Iniciativa da PretaLab, do Olabi, oferece aulas remotas em programação, dados e estatística, com foco em autonomia e pertencimento
Imagem mostra uma jovem negra sorrindo. Ela tem a pele retinta, cabelos crespos e veste uma camisa branca e uma jaqueta jeans azul claro. Ao fundo, há uma parede branca.

Imagem mostra uma jovem negra sorrindo. Ela tem a pele retinta, cabelos crespos e veste uma camisa branca e uma jaqueta jeans azul claro.

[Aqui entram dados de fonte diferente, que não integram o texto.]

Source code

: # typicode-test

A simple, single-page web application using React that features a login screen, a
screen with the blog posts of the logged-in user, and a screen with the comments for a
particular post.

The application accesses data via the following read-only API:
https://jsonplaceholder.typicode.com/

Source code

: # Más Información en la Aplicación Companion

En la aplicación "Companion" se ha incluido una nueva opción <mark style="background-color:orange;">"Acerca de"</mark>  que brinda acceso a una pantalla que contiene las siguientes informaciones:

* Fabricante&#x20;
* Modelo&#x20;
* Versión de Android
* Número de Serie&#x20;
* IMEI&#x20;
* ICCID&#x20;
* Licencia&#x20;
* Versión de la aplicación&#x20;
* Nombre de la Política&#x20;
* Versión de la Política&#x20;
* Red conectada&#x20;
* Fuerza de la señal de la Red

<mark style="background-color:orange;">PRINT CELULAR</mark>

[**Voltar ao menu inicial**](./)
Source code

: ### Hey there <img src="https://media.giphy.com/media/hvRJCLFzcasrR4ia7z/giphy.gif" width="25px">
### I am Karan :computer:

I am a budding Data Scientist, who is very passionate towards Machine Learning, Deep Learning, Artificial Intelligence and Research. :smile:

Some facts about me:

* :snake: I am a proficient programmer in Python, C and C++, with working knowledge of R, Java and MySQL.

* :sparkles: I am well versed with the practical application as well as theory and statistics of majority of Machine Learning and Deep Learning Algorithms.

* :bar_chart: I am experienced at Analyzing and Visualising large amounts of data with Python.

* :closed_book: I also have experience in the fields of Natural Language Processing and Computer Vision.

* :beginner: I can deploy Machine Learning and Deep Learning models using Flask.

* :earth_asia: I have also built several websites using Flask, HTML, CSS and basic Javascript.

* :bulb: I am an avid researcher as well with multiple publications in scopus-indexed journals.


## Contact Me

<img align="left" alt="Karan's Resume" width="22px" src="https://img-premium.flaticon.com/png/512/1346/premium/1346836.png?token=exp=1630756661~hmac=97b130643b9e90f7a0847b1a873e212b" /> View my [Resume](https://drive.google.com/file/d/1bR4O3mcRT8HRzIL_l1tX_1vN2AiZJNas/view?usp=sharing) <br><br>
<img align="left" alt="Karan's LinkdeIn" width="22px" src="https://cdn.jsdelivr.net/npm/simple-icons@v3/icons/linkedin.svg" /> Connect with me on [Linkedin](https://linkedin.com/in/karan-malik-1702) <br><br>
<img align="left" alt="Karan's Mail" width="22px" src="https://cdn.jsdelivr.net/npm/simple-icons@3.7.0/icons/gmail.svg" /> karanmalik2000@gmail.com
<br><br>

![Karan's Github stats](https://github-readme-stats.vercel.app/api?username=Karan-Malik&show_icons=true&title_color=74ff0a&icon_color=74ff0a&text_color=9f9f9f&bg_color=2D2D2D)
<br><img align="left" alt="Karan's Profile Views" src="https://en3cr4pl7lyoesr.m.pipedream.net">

Ao fundo, há uma parede branca.

— Reprodução/Freepik

6 de agosto de 2025

Uma nova formação em tecnologia voltada exclusivamente a mulheres negras e indígenas busca ampliar a presença desse grupo no mercado de dados e programação, setores historicamente marcados por desigualdades raciais e de gênero. A iniciativa é da PretaLab, projeto do Olabi que atua há mais de uma década promovendo justiça racial e de gênero na tecnologia, e recebe inscrições até 10 de agosto.

Chamada Ciclo Formativo Intermediário, a formação gratuita, remota e ao vivo, é voltada a mulheres negras e indígenas com conhecimentos básicos em programação e interesse em seguir carreira no setor de dados e tecnologia. O ciclo conta com apoio do UK-Brazil Tech Hub, um programa do governo britânico para fomentar ecossistemas digitais sustentáveis.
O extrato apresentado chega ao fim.